▶ DATA EXTRACT
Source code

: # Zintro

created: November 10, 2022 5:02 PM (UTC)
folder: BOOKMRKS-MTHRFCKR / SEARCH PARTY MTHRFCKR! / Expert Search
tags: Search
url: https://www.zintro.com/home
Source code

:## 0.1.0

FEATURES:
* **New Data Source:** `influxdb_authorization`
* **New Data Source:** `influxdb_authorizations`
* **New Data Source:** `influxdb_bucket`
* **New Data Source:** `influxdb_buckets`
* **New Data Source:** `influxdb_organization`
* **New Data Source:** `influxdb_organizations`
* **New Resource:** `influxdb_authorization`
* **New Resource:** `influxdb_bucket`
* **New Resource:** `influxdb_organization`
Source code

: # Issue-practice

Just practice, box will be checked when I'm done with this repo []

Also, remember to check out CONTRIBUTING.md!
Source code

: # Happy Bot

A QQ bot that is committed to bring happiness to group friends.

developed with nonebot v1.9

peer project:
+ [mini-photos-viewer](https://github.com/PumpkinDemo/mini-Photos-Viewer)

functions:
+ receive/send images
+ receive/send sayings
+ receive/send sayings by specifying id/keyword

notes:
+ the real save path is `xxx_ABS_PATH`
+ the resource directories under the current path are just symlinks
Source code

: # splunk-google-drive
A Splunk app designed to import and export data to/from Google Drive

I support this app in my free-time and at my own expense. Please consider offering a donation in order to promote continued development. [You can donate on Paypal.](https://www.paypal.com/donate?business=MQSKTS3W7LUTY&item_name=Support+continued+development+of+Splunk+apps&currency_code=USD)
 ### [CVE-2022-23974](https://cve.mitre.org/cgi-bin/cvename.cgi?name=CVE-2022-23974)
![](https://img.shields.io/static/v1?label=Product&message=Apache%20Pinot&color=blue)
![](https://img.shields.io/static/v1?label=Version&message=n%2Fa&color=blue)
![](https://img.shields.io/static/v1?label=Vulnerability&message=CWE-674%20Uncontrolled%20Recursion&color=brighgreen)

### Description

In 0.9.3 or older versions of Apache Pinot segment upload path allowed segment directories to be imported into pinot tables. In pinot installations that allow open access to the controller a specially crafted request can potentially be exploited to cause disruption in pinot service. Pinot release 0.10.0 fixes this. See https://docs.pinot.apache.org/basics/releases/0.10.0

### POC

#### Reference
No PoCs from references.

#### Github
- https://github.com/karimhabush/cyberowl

---

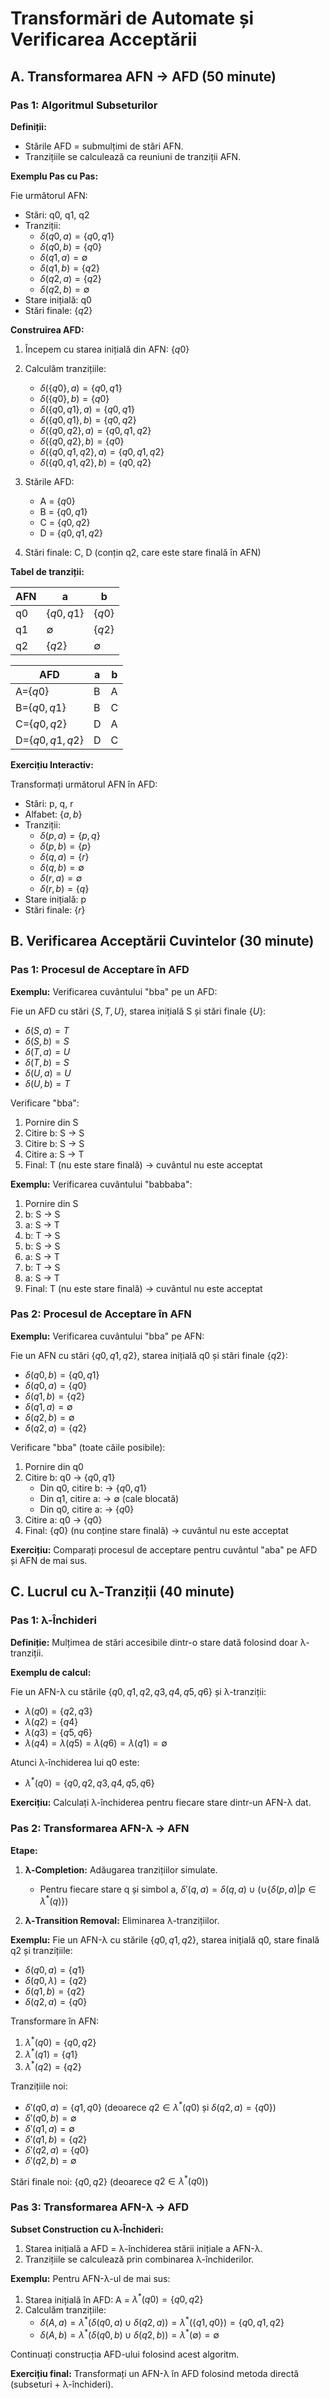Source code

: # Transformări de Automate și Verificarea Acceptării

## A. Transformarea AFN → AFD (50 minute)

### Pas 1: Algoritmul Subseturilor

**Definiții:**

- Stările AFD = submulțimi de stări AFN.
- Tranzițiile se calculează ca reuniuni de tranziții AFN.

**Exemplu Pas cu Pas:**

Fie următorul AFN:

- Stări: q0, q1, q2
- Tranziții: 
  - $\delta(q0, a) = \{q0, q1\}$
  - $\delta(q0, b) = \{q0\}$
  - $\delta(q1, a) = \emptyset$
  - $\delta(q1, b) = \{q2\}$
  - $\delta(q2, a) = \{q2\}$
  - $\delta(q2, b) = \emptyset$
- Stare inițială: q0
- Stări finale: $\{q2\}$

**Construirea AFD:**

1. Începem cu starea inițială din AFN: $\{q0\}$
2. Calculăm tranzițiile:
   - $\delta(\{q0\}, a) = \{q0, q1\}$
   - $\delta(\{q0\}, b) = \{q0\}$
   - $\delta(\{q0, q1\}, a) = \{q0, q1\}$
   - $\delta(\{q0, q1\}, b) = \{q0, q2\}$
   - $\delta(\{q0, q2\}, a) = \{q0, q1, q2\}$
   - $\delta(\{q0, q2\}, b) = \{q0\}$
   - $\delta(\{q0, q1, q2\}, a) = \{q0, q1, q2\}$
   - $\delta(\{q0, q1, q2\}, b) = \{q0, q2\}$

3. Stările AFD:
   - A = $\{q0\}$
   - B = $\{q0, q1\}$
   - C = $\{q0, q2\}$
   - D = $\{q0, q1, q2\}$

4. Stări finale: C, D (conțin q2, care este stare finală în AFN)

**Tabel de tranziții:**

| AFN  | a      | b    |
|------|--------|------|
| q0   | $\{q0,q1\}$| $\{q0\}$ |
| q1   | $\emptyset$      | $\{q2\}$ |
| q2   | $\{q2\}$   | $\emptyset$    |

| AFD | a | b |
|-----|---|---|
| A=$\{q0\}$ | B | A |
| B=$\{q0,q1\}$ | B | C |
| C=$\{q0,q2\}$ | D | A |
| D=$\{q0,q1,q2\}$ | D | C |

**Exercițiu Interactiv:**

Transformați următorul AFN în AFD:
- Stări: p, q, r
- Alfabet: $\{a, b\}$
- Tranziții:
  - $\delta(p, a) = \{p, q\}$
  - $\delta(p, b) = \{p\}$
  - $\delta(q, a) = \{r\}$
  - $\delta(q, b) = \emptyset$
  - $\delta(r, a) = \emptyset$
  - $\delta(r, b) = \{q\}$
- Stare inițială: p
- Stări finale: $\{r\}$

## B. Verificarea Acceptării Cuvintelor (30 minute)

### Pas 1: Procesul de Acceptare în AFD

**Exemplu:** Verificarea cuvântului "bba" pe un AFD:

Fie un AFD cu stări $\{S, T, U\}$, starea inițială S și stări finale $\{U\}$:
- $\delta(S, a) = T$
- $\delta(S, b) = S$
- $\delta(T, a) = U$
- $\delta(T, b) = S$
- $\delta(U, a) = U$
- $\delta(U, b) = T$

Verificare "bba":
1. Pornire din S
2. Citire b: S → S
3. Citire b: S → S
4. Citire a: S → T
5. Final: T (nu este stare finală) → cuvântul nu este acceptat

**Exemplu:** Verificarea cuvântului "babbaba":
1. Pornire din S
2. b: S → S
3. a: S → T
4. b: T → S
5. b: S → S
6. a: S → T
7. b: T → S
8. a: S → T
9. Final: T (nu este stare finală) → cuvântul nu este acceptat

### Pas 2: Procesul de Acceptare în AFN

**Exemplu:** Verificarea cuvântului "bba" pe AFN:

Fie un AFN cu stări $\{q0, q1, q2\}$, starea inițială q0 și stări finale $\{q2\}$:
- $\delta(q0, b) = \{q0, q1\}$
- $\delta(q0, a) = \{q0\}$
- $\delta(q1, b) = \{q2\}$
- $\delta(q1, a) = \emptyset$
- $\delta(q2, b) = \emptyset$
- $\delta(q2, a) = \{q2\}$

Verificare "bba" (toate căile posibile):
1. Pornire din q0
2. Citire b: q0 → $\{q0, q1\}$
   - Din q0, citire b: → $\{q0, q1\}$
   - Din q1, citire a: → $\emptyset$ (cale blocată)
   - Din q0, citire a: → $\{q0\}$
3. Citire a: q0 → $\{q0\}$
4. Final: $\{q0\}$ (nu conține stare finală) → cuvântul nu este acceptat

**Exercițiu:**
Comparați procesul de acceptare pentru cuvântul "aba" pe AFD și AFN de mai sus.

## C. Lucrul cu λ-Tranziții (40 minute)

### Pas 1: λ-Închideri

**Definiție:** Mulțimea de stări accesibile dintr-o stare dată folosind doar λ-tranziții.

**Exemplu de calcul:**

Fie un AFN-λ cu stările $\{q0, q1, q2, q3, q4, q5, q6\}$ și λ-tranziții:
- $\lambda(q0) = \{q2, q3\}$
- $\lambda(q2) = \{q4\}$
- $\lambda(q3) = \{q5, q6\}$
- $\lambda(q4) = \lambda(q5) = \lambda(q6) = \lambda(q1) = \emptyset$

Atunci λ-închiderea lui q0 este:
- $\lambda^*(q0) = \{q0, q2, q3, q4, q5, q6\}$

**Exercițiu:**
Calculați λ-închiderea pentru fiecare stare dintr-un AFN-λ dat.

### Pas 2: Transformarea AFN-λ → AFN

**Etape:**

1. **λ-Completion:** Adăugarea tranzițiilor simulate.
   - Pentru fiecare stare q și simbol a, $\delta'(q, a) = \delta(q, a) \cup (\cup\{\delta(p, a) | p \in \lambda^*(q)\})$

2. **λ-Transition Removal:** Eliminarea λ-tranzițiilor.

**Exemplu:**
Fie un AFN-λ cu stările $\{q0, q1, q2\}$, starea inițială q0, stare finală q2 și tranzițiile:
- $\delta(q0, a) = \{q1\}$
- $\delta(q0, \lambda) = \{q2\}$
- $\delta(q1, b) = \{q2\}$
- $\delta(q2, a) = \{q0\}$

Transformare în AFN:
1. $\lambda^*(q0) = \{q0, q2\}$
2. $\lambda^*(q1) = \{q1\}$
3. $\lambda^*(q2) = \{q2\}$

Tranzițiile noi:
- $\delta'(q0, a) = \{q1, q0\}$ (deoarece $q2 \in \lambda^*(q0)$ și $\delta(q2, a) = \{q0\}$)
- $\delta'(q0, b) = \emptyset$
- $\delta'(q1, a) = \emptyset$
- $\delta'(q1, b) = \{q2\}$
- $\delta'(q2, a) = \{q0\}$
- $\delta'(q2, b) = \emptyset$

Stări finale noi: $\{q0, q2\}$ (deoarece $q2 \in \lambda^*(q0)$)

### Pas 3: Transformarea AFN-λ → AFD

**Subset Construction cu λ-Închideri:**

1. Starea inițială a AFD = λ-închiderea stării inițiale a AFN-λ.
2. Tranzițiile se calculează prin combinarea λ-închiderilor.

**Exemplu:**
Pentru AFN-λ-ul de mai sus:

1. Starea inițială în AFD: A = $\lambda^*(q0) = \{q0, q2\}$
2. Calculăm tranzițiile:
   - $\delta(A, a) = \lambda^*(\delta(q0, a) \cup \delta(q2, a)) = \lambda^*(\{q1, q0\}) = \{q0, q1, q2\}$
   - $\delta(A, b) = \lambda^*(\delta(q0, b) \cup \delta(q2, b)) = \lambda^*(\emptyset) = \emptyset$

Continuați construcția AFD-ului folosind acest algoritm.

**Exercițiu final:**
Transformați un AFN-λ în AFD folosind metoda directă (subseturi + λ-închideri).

==

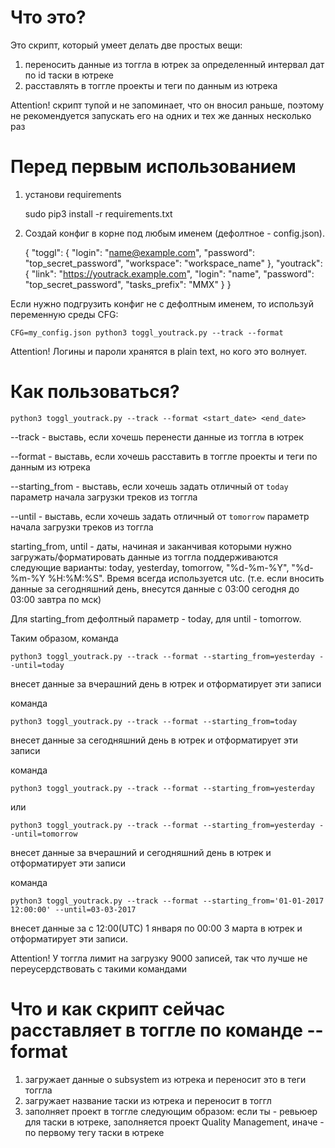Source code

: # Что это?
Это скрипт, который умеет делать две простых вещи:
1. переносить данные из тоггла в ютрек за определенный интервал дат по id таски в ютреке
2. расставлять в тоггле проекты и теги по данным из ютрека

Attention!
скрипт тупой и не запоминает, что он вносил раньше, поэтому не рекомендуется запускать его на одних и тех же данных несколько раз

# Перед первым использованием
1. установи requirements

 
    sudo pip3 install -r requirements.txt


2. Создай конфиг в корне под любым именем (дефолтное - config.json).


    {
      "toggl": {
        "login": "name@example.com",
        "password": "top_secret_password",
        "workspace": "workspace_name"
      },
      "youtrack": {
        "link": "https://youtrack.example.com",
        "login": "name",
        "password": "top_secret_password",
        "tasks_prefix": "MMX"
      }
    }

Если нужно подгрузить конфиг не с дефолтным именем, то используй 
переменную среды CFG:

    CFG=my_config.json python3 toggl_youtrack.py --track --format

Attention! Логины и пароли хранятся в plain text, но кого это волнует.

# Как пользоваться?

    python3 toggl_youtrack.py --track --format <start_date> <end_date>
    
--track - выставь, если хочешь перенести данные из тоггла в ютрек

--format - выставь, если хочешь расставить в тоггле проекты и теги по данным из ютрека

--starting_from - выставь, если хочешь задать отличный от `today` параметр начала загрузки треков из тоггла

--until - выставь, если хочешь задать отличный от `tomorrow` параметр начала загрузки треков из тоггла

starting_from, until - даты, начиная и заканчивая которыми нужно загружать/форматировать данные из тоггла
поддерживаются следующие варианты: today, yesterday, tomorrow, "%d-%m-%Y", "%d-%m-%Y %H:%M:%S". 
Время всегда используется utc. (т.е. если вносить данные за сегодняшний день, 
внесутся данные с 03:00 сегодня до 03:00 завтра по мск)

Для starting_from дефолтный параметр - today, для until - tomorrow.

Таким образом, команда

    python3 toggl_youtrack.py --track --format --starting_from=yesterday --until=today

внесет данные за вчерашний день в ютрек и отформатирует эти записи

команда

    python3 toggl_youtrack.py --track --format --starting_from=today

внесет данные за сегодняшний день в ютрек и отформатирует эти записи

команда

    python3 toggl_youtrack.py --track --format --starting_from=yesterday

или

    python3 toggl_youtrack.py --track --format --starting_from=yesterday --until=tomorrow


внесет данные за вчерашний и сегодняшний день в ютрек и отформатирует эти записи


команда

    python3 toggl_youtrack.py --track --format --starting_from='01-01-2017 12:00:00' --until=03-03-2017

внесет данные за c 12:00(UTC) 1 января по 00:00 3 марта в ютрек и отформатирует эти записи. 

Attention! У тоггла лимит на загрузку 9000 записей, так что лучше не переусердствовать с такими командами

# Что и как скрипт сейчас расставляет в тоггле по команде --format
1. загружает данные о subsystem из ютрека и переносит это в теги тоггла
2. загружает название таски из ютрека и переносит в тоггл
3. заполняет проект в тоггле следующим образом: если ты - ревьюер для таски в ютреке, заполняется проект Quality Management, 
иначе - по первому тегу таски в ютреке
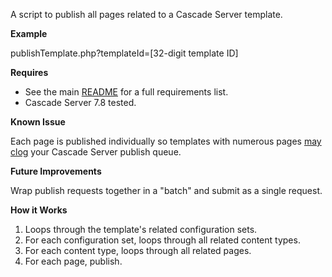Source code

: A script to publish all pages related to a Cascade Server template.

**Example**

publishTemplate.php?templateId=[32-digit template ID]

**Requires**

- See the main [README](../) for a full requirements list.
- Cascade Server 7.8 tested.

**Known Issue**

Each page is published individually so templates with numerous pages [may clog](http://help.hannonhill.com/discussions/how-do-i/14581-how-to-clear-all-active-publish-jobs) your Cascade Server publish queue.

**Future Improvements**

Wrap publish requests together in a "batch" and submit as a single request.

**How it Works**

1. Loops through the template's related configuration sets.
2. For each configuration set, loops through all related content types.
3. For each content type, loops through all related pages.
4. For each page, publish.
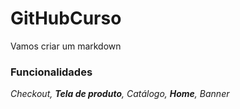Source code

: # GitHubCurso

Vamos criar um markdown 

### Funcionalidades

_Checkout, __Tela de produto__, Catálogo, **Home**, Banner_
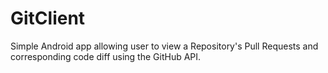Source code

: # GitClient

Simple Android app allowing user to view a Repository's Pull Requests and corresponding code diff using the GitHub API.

▶ WHAT THE EXERCISE ASKS
Find each line in the records that includes the word "записи". Report the total and nothing more.

▶ WRITTEN RESPONSE
4